* [What the exercise asks]:
What is the number of lines in this data that contain the word "title"? Give the number alone.

───── Material for this task ─────

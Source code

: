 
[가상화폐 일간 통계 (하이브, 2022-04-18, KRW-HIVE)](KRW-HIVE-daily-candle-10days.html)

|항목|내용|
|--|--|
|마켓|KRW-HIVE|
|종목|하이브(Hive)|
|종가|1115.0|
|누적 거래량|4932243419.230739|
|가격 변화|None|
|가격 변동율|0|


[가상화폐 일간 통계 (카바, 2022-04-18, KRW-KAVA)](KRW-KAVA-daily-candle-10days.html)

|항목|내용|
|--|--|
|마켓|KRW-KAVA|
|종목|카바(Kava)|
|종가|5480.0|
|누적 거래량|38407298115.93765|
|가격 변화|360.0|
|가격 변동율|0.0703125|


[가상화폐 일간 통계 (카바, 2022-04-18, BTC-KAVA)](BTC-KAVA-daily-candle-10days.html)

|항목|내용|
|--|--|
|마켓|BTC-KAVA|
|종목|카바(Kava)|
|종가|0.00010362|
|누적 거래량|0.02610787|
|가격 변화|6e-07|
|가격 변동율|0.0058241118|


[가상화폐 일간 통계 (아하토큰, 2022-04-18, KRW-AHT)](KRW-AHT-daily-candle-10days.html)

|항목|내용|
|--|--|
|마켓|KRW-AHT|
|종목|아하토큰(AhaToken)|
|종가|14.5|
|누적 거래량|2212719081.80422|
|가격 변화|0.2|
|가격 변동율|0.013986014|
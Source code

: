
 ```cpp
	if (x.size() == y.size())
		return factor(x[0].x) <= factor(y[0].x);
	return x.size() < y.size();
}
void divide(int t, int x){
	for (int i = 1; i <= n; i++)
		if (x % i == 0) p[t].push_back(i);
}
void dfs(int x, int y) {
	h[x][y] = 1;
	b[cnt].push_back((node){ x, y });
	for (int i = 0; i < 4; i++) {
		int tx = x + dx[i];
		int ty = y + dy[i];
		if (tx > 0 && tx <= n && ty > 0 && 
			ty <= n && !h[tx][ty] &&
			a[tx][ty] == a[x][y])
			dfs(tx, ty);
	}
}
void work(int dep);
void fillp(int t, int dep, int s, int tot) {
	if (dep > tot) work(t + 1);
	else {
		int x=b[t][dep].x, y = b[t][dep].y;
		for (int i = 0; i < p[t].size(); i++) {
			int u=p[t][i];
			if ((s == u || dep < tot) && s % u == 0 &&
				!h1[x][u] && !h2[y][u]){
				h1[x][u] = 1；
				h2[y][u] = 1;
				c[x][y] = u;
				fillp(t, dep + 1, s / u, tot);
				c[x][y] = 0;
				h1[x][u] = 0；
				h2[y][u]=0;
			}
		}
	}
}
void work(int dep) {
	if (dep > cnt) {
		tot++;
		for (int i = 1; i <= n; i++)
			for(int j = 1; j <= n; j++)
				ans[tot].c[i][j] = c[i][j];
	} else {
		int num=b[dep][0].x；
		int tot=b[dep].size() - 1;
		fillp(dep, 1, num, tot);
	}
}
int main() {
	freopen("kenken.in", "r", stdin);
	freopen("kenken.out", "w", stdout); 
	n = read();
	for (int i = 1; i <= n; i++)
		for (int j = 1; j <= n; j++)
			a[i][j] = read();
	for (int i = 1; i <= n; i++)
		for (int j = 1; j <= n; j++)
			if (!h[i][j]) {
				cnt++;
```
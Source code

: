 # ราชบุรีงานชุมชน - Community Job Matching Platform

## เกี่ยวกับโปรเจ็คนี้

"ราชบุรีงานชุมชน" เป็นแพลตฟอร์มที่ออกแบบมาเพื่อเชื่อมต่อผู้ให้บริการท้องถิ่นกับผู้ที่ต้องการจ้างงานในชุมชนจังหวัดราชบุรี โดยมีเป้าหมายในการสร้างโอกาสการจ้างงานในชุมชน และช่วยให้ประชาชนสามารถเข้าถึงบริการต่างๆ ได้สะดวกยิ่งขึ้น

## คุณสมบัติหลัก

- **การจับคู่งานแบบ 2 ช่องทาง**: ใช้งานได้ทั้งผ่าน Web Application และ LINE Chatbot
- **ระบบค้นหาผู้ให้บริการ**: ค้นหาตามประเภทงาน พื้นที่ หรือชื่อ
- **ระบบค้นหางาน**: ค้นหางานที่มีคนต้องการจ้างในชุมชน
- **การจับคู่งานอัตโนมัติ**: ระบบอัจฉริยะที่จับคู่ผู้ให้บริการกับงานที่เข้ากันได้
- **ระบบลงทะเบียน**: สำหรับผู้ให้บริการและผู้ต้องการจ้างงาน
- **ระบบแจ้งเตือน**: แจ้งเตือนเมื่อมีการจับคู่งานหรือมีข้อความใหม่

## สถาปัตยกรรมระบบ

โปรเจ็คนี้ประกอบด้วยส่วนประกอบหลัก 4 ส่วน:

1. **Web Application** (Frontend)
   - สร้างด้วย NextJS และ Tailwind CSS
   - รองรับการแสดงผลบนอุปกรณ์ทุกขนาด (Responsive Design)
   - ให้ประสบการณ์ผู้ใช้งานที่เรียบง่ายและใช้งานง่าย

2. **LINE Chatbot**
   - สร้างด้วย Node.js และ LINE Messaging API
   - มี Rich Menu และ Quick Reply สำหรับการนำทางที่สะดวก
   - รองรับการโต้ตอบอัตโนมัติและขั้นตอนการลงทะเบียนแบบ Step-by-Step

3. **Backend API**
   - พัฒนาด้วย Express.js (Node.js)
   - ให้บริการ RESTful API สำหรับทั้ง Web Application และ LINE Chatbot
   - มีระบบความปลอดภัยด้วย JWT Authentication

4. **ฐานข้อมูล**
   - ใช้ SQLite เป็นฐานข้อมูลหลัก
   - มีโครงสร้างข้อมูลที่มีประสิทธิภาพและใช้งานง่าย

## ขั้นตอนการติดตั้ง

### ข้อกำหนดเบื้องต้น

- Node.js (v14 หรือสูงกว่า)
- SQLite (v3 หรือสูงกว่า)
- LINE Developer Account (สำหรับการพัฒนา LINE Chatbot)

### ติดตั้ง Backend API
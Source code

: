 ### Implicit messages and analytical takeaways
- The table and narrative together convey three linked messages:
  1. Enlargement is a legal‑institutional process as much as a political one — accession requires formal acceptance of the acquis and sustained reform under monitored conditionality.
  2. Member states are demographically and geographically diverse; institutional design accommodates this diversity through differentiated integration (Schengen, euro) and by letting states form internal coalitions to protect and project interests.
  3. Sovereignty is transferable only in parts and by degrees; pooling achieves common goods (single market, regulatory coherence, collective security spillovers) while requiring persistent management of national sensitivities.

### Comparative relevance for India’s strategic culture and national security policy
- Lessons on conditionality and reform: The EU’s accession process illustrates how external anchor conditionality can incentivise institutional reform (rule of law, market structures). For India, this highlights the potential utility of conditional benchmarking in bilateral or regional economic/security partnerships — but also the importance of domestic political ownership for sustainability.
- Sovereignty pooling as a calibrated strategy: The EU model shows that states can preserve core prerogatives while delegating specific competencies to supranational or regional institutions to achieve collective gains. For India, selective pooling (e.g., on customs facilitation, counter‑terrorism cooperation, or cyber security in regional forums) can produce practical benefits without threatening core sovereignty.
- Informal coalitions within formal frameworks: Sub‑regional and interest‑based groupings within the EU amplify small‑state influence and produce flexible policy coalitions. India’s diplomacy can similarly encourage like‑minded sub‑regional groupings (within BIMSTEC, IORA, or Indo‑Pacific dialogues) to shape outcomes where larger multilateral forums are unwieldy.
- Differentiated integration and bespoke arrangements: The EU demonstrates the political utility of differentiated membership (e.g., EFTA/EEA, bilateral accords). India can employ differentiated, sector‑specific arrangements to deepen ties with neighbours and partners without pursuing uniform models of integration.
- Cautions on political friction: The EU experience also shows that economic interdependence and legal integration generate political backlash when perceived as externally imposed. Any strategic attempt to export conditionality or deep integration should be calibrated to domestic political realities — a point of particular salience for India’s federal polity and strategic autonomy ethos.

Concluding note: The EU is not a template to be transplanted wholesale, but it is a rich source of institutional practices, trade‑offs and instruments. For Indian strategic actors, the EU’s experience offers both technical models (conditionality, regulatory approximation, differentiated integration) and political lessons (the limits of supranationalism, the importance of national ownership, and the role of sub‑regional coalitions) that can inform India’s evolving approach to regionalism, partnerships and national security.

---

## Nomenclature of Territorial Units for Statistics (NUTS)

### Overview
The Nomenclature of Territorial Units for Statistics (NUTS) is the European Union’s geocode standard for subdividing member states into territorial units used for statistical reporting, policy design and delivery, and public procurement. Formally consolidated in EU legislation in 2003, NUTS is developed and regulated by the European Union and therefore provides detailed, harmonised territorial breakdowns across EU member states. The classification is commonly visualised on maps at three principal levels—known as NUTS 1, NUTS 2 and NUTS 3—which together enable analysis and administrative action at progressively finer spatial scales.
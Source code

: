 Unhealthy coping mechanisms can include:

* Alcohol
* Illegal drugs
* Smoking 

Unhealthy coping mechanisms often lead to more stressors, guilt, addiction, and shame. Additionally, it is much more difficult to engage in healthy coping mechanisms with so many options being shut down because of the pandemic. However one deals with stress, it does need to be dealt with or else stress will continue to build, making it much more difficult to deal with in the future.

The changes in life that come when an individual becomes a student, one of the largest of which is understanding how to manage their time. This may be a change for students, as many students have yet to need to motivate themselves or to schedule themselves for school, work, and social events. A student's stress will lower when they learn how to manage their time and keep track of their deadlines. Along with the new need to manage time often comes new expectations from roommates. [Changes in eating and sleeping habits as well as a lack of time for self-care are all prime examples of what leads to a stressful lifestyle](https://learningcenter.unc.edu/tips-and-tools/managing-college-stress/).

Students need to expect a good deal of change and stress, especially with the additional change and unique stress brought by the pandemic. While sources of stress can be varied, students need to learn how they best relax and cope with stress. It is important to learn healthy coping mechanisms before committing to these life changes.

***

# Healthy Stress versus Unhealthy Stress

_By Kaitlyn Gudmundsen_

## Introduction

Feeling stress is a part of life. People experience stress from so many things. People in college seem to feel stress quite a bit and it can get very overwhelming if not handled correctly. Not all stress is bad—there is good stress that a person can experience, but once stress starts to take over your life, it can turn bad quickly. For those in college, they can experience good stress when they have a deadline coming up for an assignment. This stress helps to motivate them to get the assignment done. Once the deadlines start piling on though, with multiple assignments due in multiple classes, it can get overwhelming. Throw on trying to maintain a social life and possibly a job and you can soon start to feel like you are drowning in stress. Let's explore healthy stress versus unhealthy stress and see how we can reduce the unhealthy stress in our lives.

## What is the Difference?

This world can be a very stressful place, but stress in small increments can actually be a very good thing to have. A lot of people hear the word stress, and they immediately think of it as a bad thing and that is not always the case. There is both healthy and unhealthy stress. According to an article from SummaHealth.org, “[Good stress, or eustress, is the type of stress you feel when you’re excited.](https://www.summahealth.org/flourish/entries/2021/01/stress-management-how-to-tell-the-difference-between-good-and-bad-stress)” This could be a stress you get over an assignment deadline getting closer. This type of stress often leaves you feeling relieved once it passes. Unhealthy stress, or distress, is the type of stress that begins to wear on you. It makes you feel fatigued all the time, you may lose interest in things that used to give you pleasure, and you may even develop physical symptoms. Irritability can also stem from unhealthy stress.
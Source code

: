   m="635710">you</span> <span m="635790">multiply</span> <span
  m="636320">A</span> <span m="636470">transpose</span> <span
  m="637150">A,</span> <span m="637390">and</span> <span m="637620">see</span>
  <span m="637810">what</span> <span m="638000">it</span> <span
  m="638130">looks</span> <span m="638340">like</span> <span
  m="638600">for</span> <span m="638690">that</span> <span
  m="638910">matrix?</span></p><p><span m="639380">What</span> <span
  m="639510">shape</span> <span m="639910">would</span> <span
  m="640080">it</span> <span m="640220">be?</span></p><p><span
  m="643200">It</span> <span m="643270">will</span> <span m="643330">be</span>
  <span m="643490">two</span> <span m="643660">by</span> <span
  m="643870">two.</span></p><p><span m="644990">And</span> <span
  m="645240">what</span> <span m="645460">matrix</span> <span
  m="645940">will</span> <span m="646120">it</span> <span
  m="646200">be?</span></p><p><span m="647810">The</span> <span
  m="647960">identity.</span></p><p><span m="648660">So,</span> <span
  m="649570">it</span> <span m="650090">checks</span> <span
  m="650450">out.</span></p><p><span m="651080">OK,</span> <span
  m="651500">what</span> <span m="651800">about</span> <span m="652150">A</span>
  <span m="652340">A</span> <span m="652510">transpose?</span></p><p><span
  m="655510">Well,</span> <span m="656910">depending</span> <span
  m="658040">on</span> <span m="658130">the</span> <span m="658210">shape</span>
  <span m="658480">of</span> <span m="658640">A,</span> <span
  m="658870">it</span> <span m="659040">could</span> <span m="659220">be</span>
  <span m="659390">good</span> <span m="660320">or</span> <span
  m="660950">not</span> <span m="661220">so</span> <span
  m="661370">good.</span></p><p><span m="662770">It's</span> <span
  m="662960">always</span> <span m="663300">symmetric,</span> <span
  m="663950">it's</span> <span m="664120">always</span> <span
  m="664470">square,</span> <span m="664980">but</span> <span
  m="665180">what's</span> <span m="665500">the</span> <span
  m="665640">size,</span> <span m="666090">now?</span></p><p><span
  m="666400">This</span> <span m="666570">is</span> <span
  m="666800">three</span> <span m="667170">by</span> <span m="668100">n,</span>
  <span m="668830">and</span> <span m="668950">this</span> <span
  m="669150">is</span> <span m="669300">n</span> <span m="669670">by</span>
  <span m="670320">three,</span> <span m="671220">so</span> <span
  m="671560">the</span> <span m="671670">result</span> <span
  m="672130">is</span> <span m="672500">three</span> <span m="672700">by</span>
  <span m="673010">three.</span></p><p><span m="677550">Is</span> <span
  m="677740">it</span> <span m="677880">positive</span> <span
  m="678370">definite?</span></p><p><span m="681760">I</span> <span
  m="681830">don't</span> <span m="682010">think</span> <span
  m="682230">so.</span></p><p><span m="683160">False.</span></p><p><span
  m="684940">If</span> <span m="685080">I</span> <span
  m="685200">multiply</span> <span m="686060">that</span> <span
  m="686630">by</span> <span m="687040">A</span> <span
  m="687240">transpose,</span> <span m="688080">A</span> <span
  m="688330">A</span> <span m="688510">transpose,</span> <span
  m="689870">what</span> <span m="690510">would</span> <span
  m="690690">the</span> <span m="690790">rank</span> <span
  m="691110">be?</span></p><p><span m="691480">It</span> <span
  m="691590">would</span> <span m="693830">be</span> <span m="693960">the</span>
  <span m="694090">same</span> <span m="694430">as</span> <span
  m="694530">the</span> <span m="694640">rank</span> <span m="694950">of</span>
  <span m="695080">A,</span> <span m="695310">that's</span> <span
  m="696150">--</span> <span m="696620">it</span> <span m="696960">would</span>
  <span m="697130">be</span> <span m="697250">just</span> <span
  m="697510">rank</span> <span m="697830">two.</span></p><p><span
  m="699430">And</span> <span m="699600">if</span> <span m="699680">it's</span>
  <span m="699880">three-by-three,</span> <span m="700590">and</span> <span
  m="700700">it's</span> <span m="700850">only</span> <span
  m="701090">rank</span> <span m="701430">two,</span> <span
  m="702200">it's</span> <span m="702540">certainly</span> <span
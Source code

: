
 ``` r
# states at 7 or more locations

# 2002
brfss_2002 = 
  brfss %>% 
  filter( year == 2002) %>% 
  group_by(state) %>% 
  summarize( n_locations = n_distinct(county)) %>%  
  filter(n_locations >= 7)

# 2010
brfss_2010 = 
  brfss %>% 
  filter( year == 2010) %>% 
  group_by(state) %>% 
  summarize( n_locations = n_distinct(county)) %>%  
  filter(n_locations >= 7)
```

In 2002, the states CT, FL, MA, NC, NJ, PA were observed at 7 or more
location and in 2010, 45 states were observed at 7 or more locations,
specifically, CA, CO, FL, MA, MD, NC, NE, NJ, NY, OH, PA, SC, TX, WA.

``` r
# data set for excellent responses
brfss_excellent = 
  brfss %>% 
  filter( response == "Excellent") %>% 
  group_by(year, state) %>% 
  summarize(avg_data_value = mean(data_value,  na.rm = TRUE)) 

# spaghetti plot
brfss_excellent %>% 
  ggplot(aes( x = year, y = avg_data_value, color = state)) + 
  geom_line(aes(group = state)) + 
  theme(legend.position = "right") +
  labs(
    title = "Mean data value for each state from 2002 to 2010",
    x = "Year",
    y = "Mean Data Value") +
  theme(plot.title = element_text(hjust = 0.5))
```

─────

* [Response to this exercise]:
2